Gather all lines from the material that contain the word "Architected".
■ ■ ■ ■ ■
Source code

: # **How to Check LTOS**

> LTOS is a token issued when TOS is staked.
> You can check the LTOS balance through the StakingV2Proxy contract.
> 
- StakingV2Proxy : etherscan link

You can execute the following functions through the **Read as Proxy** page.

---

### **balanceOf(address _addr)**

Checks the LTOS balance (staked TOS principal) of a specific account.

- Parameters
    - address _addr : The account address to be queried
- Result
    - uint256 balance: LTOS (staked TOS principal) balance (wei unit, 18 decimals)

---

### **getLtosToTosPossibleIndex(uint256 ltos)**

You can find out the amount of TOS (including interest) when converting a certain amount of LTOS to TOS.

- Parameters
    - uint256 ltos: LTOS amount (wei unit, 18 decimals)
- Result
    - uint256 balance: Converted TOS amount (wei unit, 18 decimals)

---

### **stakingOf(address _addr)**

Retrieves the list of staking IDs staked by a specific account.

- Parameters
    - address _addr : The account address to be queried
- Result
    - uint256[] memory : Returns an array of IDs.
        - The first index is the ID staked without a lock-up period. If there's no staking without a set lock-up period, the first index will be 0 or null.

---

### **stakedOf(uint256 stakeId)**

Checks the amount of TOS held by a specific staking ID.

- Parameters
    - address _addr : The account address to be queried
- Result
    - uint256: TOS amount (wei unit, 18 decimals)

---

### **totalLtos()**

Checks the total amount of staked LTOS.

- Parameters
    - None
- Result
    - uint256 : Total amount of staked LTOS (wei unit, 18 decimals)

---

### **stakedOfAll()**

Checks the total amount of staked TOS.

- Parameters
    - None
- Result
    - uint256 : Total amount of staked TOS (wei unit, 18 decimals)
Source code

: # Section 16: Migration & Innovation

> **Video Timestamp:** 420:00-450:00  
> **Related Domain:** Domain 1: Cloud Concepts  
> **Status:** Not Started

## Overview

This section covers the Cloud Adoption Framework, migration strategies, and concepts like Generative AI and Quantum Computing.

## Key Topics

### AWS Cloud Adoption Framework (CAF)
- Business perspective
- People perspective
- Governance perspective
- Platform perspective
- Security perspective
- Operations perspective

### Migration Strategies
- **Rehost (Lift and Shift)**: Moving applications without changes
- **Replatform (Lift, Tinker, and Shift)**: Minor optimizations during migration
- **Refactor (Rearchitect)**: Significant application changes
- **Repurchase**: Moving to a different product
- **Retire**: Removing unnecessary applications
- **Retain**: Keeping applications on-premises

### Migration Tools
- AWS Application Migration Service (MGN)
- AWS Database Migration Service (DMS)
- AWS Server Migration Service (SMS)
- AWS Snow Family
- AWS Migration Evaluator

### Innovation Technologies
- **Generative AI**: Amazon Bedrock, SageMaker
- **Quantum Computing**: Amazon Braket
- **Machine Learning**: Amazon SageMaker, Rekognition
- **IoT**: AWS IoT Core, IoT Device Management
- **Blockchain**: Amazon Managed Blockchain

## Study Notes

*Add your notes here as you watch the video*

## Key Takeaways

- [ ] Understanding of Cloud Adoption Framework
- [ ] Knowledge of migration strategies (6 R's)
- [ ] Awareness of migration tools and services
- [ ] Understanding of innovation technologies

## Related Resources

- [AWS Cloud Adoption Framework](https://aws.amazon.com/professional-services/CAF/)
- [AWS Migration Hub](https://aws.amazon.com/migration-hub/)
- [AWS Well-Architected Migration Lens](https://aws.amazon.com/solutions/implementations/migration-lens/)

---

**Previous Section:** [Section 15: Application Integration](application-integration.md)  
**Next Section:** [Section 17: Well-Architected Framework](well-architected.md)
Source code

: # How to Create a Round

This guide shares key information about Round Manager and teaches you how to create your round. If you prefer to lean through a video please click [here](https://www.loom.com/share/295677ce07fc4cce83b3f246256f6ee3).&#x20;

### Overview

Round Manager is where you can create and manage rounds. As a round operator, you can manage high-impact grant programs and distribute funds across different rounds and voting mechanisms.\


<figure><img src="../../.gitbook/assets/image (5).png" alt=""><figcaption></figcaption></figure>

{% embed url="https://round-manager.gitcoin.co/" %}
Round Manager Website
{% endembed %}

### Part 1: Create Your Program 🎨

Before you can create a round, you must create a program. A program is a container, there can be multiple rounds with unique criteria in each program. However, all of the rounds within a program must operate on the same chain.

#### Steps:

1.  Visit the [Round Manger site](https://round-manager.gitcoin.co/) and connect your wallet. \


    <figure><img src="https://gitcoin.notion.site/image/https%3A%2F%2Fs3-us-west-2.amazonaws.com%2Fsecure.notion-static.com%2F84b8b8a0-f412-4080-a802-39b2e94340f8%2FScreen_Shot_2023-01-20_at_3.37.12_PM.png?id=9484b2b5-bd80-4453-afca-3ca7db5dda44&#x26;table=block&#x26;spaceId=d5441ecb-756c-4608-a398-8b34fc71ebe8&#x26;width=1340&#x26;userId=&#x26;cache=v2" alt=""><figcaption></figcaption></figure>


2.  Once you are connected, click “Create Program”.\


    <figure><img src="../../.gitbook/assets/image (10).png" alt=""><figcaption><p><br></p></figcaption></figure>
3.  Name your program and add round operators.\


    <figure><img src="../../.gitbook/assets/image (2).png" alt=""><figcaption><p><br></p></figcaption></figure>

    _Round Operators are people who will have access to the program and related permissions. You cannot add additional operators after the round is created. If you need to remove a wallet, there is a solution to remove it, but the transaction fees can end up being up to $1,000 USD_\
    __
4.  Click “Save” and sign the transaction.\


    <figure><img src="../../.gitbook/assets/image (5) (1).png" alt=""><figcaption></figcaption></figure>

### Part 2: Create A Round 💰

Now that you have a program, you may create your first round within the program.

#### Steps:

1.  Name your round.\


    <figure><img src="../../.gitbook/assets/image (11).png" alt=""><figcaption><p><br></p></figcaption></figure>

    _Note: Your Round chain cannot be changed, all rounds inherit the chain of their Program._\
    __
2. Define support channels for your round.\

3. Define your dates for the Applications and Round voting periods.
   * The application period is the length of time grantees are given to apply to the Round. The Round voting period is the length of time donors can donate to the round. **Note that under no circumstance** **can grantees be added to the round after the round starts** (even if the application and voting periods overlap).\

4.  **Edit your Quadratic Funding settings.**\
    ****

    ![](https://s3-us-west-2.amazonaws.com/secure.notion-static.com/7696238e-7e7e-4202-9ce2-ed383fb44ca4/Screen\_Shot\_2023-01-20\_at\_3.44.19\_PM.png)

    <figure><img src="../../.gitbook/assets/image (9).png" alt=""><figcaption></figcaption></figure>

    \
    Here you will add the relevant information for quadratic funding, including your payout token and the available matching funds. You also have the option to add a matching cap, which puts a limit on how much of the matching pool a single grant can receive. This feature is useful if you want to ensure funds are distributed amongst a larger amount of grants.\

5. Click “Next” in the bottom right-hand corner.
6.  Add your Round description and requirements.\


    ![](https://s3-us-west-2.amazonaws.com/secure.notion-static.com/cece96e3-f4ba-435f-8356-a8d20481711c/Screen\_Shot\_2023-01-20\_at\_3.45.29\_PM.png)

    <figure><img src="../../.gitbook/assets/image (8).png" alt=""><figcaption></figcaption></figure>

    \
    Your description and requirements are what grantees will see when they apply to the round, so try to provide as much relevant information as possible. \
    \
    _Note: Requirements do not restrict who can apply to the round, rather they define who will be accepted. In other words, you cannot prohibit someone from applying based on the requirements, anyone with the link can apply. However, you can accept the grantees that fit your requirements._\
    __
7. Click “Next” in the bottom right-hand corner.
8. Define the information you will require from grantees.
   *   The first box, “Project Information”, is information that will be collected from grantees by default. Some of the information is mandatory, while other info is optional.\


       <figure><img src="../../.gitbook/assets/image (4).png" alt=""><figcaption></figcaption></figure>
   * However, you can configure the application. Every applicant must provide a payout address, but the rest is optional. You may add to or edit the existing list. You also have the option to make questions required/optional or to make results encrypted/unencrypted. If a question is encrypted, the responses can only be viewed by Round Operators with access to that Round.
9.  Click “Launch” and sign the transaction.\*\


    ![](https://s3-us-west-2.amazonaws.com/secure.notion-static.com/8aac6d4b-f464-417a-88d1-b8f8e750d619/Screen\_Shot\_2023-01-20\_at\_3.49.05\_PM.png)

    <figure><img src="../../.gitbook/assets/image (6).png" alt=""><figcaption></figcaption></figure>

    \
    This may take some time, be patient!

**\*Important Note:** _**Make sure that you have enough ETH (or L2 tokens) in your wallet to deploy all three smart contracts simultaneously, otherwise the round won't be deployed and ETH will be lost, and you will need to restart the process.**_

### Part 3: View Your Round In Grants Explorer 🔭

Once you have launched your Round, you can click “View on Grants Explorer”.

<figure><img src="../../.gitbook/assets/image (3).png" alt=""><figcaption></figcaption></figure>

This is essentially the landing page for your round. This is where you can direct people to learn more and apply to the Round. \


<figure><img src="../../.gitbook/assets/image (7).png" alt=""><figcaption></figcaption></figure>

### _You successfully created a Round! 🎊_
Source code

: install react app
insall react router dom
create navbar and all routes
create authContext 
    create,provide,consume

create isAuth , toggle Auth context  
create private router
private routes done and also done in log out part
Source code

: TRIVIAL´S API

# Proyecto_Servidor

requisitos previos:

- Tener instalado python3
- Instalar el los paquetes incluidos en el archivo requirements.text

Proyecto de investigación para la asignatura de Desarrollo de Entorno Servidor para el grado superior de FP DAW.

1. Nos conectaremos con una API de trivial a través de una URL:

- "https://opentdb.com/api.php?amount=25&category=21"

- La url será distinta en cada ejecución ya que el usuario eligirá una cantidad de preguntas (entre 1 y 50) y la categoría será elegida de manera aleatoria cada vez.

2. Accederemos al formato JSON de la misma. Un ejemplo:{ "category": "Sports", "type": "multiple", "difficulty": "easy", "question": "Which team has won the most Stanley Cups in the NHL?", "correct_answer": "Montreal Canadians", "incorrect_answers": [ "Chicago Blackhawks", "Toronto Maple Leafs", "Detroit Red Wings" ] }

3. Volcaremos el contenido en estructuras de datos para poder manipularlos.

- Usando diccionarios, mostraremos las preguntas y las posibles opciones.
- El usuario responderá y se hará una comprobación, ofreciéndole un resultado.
■ ■ ■ ■ ■
Exercise response
- [AWS Well-Architected Migration Lens](https://aws.amazon.com/solutions/implementations/migration-lens/)
**Next Section:** [Section 17: Well-Architected Framework](well-architected.md)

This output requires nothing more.